Google fined $25,000 for impeding US inquiry on street data collection

Washington, Apr 16: US federal regulators have charged Internet search giant Google with ‘deliberately impeding and delaying’ an investigation into the data collection and has ordered a 25,000 dollar fine on the firm.

Google was accused of sweeping up sensitive personal information from wireless home networks while collecting information for its street mapping.

Two years ago, the US Federal Trade Commission, accepted Google’s explanation that it was “mortified by what happened” while collecting information for its Street View project, and its promise to impose internal controls.

But now a report by the US Federal Communications Commission (FCC) has slammed Google for repeatedly failing to respond to requests for e-mails and other information and refusing to identify the employees involved, The New York Times reports.

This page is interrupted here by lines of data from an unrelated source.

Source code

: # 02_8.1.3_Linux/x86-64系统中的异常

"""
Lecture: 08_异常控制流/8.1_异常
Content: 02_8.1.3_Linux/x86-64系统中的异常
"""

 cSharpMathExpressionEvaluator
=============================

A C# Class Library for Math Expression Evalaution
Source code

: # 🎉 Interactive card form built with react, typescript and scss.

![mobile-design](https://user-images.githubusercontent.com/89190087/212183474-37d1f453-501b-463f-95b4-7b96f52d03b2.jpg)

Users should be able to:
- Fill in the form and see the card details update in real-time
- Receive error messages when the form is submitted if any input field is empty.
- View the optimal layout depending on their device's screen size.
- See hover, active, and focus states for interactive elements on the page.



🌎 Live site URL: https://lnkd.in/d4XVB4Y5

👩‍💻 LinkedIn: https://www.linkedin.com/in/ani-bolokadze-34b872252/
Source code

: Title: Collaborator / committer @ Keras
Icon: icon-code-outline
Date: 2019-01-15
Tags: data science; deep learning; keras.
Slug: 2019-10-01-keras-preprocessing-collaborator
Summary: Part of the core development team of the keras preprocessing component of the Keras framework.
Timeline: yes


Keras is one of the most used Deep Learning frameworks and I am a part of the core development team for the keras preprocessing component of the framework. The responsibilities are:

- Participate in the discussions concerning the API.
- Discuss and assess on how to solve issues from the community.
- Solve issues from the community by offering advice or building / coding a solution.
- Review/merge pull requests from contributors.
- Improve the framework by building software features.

“Although a world leader in digital search capability, Google took the position that searching its employees’ e-mail ‘would be a time-consuming and burdensome task,” the report said.

When the commission asked Google to identify those responsible for the program, Google “unilaterally determined that to do so would ‘serve no useful purpose,’ ” according to the FCC report added.

According to the paper, while Google’s original intentions and actions with the project are still unclear, the commission’s report and fine are likely to energize an ongoing debate about Internet privacy. (ANI)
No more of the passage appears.